Though there are many challenges the city is working to overcome, there is also a multitude of examples where Trinidad has achieved success, Fishers Peak being one of them. There are also many things that have been made possible through the careful management of cannabis tax funds.
“Sales tax and use revenue increased in 2019 from 2018, as of November by 8.4 percent,” said Rico. “We have adjusted our cannabis allocation from the 60 percent, 30 percent, and 10 percent, to 65, 30, and five. That means, as a breakdown, 65 percent of the revenue is held for projects, 30 percent is saved in a rainy day fund, and five percent goes to non-profits. The revenues collected for cannabis tax from January to December of 2019 is $3,716,000. Each year has continued to increase. Our cannabis reserve fund to date is at about $2.5 million.”
The Capital Improvement One-cent Tax has also been a benefit to the city through careful management and implementation of funds.
“Capital improvement project funds are budgeted this year at $9,118,271,” Rico said. “Our 2019 capital improvement projects were at $7,900,514.”

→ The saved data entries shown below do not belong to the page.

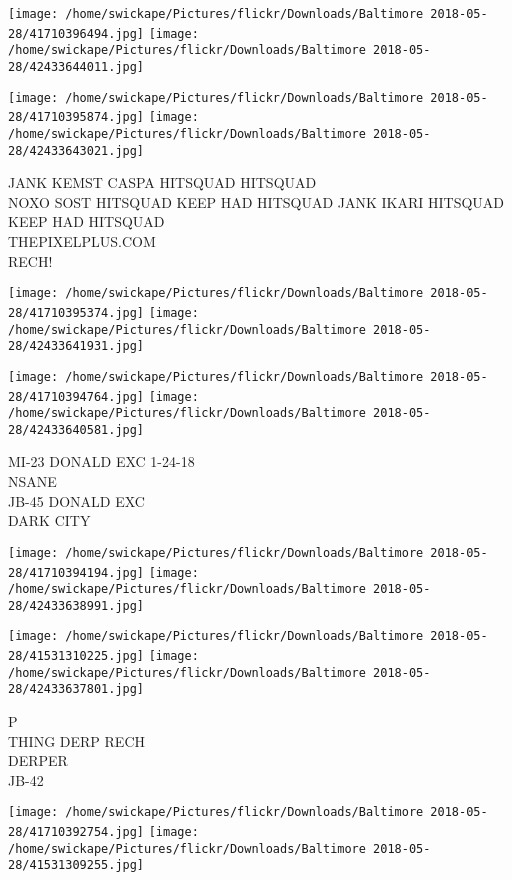 \documentclass[10pt,letterpaper]{article}
\begin{document}
\texttt{[image: /home/swickape/Pictures/flickr/Downloads/Baltimore 2018-05-28/41710396494.jpg]}
\texttt{[image: /home/swickape/Pictures/flickr/Downloads/Baltimore 2018-05-28/42433644011.jpg]}

\texttt{[image: /home/swickape/Pictures/flickr/Downloads/Baltimore 2018-05-28/41710395874.jpg]}
\texttt{[image: /home/swickape/Pictures/flickr/Downloads/Baltimore 2018-05-28/42433643021.jpg]}

JANK KEMST CASPA HITSQUAD HITSQUAD\\
NOXO SOST HITSQUAD KEEP HAD HITSQUAD JANK IKARI HITSQUAD KEEP HAD HITSQUAD\\
THEPIXELPLUS.COM\\
RECH!\\
\pagebreak

\texttt{[image: /home/swickape/Pictures/flickr/Downloads/Baltimore 2018-05-28/41710395374.jpg]}
\texttt{[image: /home/swickape/Pictures/flickr/Downloads/Baltimore 2018-05-28/42433641931.jpg]}

\texttt{[image: /home/swickape/Pictures/flickr/Downloads/Baltimore 2018-05-28/41710394764.jpg]}
\texttt{[image: /home/swickape/Pictures/flickr/Downloads/Baltimore 2018-05-28/42433640581.jpg]}

MI{-}23 DONALD EXC 1{-}24{-}18\\
NSANE\\
JB{-}45 DONALD EXC\\
DARK CITY\\
\pagebreak

\texttt{[image: /home/swickape/Pictures/flickr/Downloads/Baltimore 2018-05-28/41710394194.jpg]}
\texttt{[image: /home/swickape/Pictures/flickr/Downloads/Baltimore 2018-05-28/42433638991.jpg]}

\texttt{[image: /home/swickape/Pictures/flickr/Downloads/Baltimore 2018-05-28/41531310225.jpg]}
\texttt{[image: /home/swickape/Pictures/flickr/Downloads/Baltimore 2018-05-28/42433637801.jpg]}

P\\
THING DERP RECH\\
DERPER\\
JB{-}42\\
\pagebreak

\texttt{[image: /home/swickape/Pictures/flickr/Downloads/Baltimore 2018-05-28/41710392754.jpg]}
\texttt{[image: /home/swickape/Pictures/flickr/Downloads/Baltimore 2018-05-28/41531309255.jpg]}
\end{document}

Moving ahead, the Mayor expressed they would be working to repair roads and continue improving utilities throughout the city. Notably, Santa Fe Trail is getting some needed attention.
“We will work on the water leak and road repairs on Santa Fe Trail from Main Street to Adams Street,” said Rico. “That’s on our agenda to take care of. We do want to fix more potholes in the roads.”
Following the Mayor’s presentation, he opened the floor to questions. One question that came up was the reasoning behind an unlimited moratorium on cannabis consumption businesses. Mayor Rico, Council members Anthony Mattie and Rusty Goodall, and City Attorney Les Downs all commented to the reasoning behind the moratorium.
A common thread among all answers was the importance to the city not to make the same mistake of jumping into new cannabis related industry too quickly without first fully understanding the legislation behind the state laws. Council Member Goodall explained they were working with the Marijuana Enforcement Division (MED) to get more information on consumption businesses before moving forward and possibly lifting the moratorium.
“We are trying to tread slowly and cautiously as we tried when we opened the city for the sale of medical and retail marijuana,” said Mattie. “We had a moratorium then, as well. We were waiting for the state for some direction and guidance as to how we might be able to do this and yet be in compliance with federal regulations. We put a moratorium in place so that we could be more deliberate and more conscious about what we’re doing so that we take advantage of the benefits of clubs that allow for that consumption and we don’t have to put up with all the negative things that could be to our detriment.”
Another topic brought forward was the need for additional parking near downtown to relieve congestion on Commercial and Main Street.
After questions had been asked, Councilmember Karen Griego expressed she was pleased with the attention Trinidad has received over the last few years and was happy to see others discovering Trinidad and calling it their home. She also said that it would take the village, including the lifelong and new residents, to continue that success.
“I can’t believe how resilient this small community is,” said Griego. “It’s a miracle that we’re still here. Unfortunately, the generation of my children doesn’t feel that Trinidad is attractive anymore. So I’m more than thrilled to see people who are sitting out there that are not natives of Trinidad because you have discovered this gem that we’ve known all of our lives and we need your help. There’s no better name that they could have called our town than Corazon de Trinidad because this is the heart of this community and it beats strong.”